======== Task input ========

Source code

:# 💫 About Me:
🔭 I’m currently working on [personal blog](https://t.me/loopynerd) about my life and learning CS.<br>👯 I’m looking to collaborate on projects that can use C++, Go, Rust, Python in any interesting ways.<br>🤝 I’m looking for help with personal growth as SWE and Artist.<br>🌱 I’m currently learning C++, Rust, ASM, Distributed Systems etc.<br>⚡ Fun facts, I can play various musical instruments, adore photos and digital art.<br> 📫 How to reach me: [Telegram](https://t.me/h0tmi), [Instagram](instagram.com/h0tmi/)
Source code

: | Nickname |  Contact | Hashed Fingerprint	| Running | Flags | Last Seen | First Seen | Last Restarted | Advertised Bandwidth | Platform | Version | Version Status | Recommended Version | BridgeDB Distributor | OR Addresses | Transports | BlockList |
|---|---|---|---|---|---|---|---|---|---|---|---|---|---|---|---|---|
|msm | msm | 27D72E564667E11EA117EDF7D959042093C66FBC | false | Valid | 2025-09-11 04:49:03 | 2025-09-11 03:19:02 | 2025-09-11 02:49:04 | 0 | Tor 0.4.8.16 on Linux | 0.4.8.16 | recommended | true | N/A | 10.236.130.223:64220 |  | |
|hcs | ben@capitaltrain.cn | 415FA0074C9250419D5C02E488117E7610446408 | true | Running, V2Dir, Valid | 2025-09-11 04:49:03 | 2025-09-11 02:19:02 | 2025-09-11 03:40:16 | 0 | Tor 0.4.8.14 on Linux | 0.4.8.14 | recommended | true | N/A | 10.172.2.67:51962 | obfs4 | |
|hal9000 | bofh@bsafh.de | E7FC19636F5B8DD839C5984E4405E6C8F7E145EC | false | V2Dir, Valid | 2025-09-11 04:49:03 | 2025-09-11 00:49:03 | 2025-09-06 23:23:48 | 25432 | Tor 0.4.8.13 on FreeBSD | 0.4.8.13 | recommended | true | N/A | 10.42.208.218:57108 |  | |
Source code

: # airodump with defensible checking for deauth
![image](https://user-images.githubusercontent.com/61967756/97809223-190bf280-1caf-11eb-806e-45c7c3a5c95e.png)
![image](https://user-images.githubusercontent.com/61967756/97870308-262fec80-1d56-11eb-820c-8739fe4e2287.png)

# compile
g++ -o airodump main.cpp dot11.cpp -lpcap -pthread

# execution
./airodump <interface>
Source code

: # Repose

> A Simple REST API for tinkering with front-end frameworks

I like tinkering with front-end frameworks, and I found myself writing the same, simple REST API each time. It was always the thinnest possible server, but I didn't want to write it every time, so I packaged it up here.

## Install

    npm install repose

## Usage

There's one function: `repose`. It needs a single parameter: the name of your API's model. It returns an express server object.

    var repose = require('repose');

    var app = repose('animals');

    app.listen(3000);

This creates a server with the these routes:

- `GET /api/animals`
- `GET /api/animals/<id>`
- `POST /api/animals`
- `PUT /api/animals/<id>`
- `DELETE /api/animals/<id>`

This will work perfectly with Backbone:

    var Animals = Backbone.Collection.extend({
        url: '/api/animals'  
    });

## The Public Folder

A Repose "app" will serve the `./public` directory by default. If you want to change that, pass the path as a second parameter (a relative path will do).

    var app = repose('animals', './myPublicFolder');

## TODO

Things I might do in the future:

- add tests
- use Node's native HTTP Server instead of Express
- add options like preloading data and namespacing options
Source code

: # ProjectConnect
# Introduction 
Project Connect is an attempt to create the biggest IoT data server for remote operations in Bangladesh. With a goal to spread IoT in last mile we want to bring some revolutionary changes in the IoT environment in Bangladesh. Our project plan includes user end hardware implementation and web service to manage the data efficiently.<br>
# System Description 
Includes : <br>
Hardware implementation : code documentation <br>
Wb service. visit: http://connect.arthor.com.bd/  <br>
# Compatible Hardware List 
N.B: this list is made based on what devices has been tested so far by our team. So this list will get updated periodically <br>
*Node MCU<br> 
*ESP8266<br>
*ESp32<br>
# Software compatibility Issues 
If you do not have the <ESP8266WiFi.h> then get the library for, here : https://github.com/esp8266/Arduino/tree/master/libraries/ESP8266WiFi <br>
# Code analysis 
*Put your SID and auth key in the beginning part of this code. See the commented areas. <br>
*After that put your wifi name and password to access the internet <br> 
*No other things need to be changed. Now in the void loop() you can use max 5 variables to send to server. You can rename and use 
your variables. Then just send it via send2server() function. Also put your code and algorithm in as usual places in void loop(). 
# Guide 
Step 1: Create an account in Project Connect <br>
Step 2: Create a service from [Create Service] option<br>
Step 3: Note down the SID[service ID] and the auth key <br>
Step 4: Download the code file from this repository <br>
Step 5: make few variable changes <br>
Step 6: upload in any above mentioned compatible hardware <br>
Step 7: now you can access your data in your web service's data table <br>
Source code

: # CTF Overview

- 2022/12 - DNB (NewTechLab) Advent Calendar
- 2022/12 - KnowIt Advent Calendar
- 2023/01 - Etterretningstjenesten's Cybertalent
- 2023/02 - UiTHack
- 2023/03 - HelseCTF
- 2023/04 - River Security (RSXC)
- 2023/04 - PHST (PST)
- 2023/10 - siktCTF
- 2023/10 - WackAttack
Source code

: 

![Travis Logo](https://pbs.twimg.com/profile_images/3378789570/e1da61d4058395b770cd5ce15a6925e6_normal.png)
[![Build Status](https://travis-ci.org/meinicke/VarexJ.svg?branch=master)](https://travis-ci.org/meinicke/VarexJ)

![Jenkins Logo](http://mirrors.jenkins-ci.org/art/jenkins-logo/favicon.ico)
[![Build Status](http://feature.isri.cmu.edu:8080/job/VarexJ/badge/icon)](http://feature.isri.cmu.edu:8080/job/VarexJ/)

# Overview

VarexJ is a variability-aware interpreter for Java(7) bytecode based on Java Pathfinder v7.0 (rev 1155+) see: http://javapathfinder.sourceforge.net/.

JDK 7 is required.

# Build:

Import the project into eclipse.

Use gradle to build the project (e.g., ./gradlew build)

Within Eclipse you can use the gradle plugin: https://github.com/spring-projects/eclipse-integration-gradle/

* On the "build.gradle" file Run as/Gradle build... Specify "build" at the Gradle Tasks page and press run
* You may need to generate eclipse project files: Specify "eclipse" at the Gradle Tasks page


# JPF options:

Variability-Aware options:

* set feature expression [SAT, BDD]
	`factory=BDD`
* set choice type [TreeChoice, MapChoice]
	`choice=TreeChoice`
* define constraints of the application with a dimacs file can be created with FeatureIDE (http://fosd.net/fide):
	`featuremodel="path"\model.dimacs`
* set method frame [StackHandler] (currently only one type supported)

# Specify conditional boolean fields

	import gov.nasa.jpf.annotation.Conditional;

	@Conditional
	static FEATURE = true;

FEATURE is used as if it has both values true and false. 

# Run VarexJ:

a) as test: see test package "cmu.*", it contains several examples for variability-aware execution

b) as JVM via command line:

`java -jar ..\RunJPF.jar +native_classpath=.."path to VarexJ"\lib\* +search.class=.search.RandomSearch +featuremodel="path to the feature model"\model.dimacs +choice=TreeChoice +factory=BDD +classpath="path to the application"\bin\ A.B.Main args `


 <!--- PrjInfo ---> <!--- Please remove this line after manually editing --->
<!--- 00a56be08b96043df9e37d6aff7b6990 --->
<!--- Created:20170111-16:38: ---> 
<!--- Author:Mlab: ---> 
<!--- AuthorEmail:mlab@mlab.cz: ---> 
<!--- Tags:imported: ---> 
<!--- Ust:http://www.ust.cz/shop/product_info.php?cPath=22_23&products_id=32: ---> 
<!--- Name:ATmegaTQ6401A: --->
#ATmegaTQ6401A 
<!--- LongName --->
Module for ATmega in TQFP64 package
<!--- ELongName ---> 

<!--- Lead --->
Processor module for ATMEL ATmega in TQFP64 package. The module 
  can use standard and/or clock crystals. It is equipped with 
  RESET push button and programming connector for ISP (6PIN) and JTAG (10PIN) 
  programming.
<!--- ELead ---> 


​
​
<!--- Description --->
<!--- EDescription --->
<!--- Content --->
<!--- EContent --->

========

> _Work order_:
All the lines that hold the word "send" must appear in the answer, copied from the records.

> _Exercise response_:
*No other things need to be changed. Now in the void loop() you can use max 5 variables to send to server. You can rename and use 
your variables. Then just send it via send2server() function. Also put your code and algorithm in as usual places in void loop(). 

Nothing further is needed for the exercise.